12. Depois de algum tempo surgiu certa necessidade e voltaram a chamar João. Este, depois de
ter resolvido os assuntos pelos quais tinha vindo, disse: 'Bem, bispo, devolve-me o depósito que eu e
Cristo te confiamos na presença da igreja que presides e que é
testemunha.'
13.
O bispo a princípio ficou
estupefato, acreditando ser vítima de calúnia sobre algum dinheiro que ele não havia recebido: não podia crer no que não tinha
nem podia deixar de crer em João. Quando este lhe disse: 'O
jovem é o que te peço, e a alma do irmão', o ancião
prorrompeu em profundos soluços e, marejado de lágrimas, disse: 'este está
morto'. Como? Morto de quê? 'Está morto para Deus - disse -, pois afastou-se
transformado num perverso, um perdido, e para o cúmulo, um salteador, e agora ocupa
o monte que está frente à igreja, com uma quadrilha de sua mesma índole.'
14. Rasgou o apóstolo sua roupa e, golpeando a cabeça, com grande lamento
exclamou: 'Bom guardião deixei para a alma do irmão! Mas tragam já um cavalo e
alguém que me guie no caminho.' E dali, tal como estava, saiu da igreja e foi-se.

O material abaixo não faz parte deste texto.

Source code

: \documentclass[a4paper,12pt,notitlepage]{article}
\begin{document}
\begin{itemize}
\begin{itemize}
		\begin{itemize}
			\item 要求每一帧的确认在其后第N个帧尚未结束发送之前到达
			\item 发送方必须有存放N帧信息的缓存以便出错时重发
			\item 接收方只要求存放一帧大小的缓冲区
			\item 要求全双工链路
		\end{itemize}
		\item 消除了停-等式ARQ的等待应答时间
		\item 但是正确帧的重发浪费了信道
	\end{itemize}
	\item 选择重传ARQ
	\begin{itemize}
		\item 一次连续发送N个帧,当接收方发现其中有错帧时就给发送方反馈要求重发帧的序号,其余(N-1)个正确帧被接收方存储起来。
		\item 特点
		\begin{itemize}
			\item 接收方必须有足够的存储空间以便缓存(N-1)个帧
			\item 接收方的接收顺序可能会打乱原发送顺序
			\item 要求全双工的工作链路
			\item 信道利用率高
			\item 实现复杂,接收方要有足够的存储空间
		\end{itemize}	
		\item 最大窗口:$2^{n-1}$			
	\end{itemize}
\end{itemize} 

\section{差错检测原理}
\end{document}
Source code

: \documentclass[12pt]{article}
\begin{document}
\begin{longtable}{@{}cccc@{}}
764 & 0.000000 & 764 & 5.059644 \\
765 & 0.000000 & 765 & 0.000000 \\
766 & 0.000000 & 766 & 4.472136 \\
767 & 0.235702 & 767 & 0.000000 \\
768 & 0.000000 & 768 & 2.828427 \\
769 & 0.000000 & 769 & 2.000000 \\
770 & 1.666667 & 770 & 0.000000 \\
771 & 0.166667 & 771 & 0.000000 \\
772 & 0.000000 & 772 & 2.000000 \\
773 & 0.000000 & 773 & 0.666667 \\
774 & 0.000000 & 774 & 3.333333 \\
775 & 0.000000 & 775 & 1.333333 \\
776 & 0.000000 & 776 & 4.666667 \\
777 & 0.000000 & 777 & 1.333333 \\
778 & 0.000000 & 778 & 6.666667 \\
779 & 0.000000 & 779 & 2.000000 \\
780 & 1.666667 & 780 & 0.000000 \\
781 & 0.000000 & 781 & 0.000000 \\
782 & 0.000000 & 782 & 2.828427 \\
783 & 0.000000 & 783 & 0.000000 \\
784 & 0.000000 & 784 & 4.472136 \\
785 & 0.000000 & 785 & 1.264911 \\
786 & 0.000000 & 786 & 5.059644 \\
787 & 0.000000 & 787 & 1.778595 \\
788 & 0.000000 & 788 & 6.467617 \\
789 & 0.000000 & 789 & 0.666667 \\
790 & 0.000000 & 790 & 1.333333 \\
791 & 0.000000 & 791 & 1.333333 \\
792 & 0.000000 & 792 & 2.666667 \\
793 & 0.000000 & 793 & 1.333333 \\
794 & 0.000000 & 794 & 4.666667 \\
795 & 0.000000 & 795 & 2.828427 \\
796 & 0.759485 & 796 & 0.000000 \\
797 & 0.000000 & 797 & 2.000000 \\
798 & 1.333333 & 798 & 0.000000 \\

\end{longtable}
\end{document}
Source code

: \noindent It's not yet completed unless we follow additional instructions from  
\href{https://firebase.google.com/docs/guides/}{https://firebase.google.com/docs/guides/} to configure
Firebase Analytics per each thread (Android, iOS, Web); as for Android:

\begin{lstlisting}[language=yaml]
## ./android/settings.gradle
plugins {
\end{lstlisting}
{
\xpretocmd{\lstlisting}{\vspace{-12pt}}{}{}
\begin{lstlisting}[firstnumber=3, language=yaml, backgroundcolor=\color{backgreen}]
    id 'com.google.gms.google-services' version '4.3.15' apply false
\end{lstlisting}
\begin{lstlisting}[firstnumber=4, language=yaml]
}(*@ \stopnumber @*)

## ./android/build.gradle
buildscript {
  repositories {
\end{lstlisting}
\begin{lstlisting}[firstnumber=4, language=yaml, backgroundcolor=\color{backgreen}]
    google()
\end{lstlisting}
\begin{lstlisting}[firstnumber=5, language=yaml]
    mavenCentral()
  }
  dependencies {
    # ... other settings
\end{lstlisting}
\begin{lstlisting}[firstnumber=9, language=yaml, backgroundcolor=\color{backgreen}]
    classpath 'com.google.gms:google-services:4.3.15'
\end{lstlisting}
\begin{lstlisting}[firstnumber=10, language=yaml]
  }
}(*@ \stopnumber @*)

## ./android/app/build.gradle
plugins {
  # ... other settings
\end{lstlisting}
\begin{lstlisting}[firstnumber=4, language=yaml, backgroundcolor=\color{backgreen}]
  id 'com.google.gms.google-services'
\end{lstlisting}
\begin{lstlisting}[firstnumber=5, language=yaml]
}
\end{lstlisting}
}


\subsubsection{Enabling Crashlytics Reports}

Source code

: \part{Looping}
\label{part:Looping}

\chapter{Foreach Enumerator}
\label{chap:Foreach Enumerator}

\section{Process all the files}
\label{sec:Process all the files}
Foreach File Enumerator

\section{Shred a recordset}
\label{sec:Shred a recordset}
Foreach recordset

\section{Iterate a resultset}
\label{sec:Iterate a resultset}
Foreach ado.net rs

15. Chegou ao lugar. Os sentinelas dos bandidos deitaram-lhe as mãos, mas ele não fugia nem suplicava, mas aos gritos dizia: 'Para isso vim, levem-me ao
vosso
chefe.'
16. Este, entretanto,
aguardava armado como estava, mas ao reconhecer João naquele que se aproximava, fugiu cheio de vergonha. João o perseguia
com todas suas forças, esquecido de sua idade e gritando:
17. 'Por que foges de mim, filho, de mim, teu pai, desarmado e velho? Tem piedade de mim,
filho, não tema. Ainda tens esperança de vida. Darei conta por ti a Cristo, e se for necessário, com gosto
sofrerei por ti a morte, como o Senhor a sofreu por nós. Por tua vida eu darei
em troca a minha própria. Pára! Tenha fé! Foi Cristo que me
enviou!'"
18. O jovem, ao
ouvi-lo, primeiramente deteve-se, com os olhos baixos; em seguida largou as armas, e tremendo, abraçou-se a ele.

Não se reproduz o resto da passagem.